The figure compares MDSCs in (A) the solid TME and (B) the TB granuloma microenvironment. M. tuberculosis infects various innate immune cells including macrophages and neutrophils within the granuloma. Macrophages might polarize and differentiate to form foam and multinucleated cells, whose presence is most frequently at the center of mature TB granulomas. Other myeloid cells include DCs that together form the core of the granuloma. Recruited NK cells, B cells, and T cells, including Th1, Th2, and Th17 cells, Tregs, and CD8⁺ T cells, form the outer cuff, often surrounded by fibroblasts and a collagen matrix (extracellular matrix [ECM]). The type, combination, phenotypes, and arrival timing of immune cells influence pathogen containment and the trajectory of granuloma development. Immune cells produce a range of soluble effector molecules such as cytokines and chemokines. In this inflammatory environment, advanced granulomas develop hypoxia and necrosis, which are followed by tissue destruction. The presence of MDSCs has been reported in necrotic TB granulomas. Similar cellular constituents and crosstalk have been reported for the TME. Apart from malignant cells, the TME contains immune cells, including TAMs and TANs, DCs, NK cells, and T cells, often surrounded by the stroma of fibroblasts and ECM. Both tumor and immune cells produce inflammatory and suppressive signaling molecules such as growth factors, cytokines, chemokines, etc. Tumor-derived immunosuppressive mechanisms are well described, including the presence of MDSCs.

Figure 2. Drugs targeting MDSCs in cancer and tested in TB.

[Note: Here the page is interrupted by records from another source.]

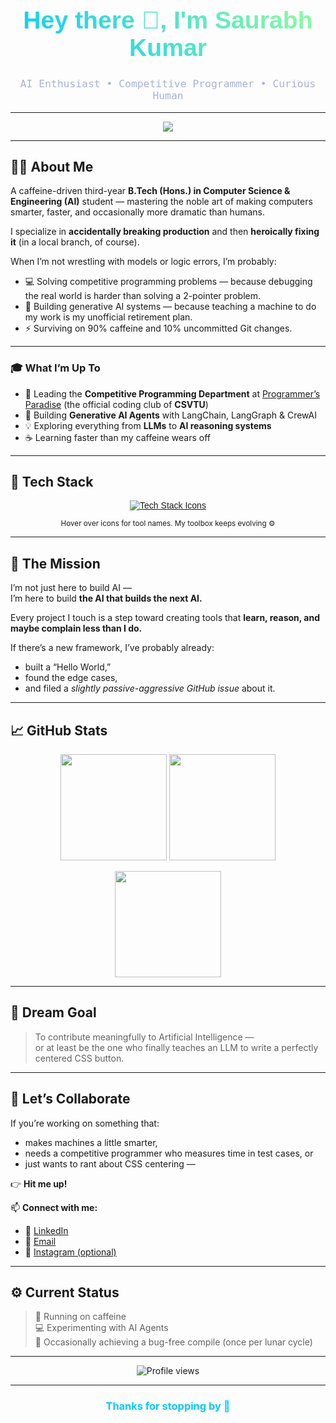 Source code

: <!-- =============================== -->
<!-- 🌙 SAURABH KUMAR | GITHUB PROFILE README -->
<!-- =============================== -->

<h1 align="center" style="font-family: 'Poppins', sans-serif; font-size: 2.8em; background: -webkit-linear-gradient(45deg, #00C9FF, #92FE9D); -webkit-background-clip: text; -webkit-text-fill-color: transparent;">
  Hey there 👋, I'm Saurabh Kumar
</h1>

<h3 align="center" style="font-family: 'Fira Code', monospace; color:#a8b2d1; font-weight:400;">
  AI Enthusiast • Competitive Programmer • Curious Human
</h3>

---

<p align="center">
  <img src="https://readme-typing-svg.herokuapp.com?font=Fira+Code&pause=1500&color=00C9FF&center=true&vCenter=true&width=500&lines=Designing+AI+that+learns+to+build+AI.;Breaking+code+to+fix+the+world.;90%25+Caffeine,+10%25+Uncommitted+Git+Changes.">
</p>

---

## 🧑‍💻 About Me  

A caffeine-driven third-year **B.Tech (Hons.) in Computer Science & Engineering (AI)** student — mastering the noble art of making computers smarter, faster, and occasionally more dramatic than humans.

I specialize in **accidentally breaking production** and then **heroically fixing it** (in a local branch, of course).

When I’m not wrestling with models or logic errors, I’m probably:  
- 💻 Solving competitive programming problems — because debugging the real world is harder than solving a 2-pointer problem.  
- 🤖 Building generative AI systems — because teaching a machine to do my work is my unofficial retirement plan.  
- ⚡ Surviving on 90% caffeine and 10% uncommitted Git changes.  

---

### 🎓 What I’m Up To

- 🧩 Leading the **Competitive Programming Department** at [Programmer’s Paradise](#) (the official coding club of **CSVTU**)  
- 🧠 Building **Generative AI Agents** with LangChain, LangGraph & CrewAI  
- 💡 Exploring everything from **LLMs** to **AI reasoning systems**  
- ☕ Learning faster than my caffeine wears off  

---

## 🧰 Tech Stack

<p align="center" style="font-family: 'Poppins', sans-serif;">
  <a href="#"><img src="https://skillicons.dev/icons?i=python,cpp,fastapi,tensorflow,pytorch,langchain,react,nextjs,git,github,vscode&perline=6" alt="Tech Stack Icons" /></a>
</p>

<p align="center">
  <sub>Hover over icons for tool names. My toolbox keeps evolving ⚙️</sub>
</p>

---

## 🚀 The Mission  

I’m not just here to build AI —  
I’m here to build **the AI that builds the next AI.**

Every project I touch is a step toward creating tools that **learn, reason, and maybe complain less than I do.**

If there’s a new framework, I’ve probably already:  
- built a “Hello World,”  
- found the edge cases,  
- and filed a *slightly passive-aggressive GitHub issue* about it.

---

## 📈 GitHub Stats

<p align="center">
  <img src="https://github-readme-stats.vercel.app/api?username=saurabhkumar&show_icons=true&theme=nightowl&hide_border=true" height="170" />
  <img src="https://github-readme-streak-stats.herokuapp.com/?user=saurabhkumar&theme=nightowl&hide_border=true" height="170" />
</p>

<p align="center">
  <img src="https://github-readme-stats.vercel.app/api/top-langs/?username=saurabhkumar&layout=compact&theme=nightowl&hide_border=true" height="170" />
</p>

---

## 💭 Dream Goal  

> To contribute meaningfully to Artificial Intelligence —  
> or at least be the one who finally teaches an LLM to write a perfectly centered CSS button.

---

## 🤝 Let’s Collaborate  

If you’re working on something that:
- makes machines a little smarter,  
- needs a competitive programmer who measures time in test cases, or  
- just wants to rant about CSS centering —  

👉 **Hit me up!**

📫 **Connect with me:**  
- 💼 [LinkedIn](#)  
- 📧 [Email](#)  
- 📸 [Instagram (optional)](#)

---

## ⚙️ Current Status  

> 🧃 Running on caffeine  
> 💻 Experimenting with AI Agents  
> 🧩 Occasionally achieving a bug-free compile (once per lunar cycle)

---

<p align="center">
  <img src="https://komarev.com/ghpvc/?username=saurabhkumar&label=Profile+Views&color=00C9FF&style=flat-square" alt="Profile views"/>
</p>

---

<h3 align="center" style="color:#00C9FF;">Thanks for stopping by 🚀</h3>

<!-- =============================== -->
<!-- END OF README -->
<!-- =============================== -->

Various classes of compounds target three main biological processes linked to MDSCs in oncology, notably genesis, dynamics, and suppressive functions. Depicted drugs have reached clinical trials in patients with cancer and been validated for their effects on MDSCs. Few compounds have been tested in animal models of TB (gray boxes). The compounds in the lower gray box have been tested as immunotherapeutics in TB; however, their effects on MDSCs have not been evaluated.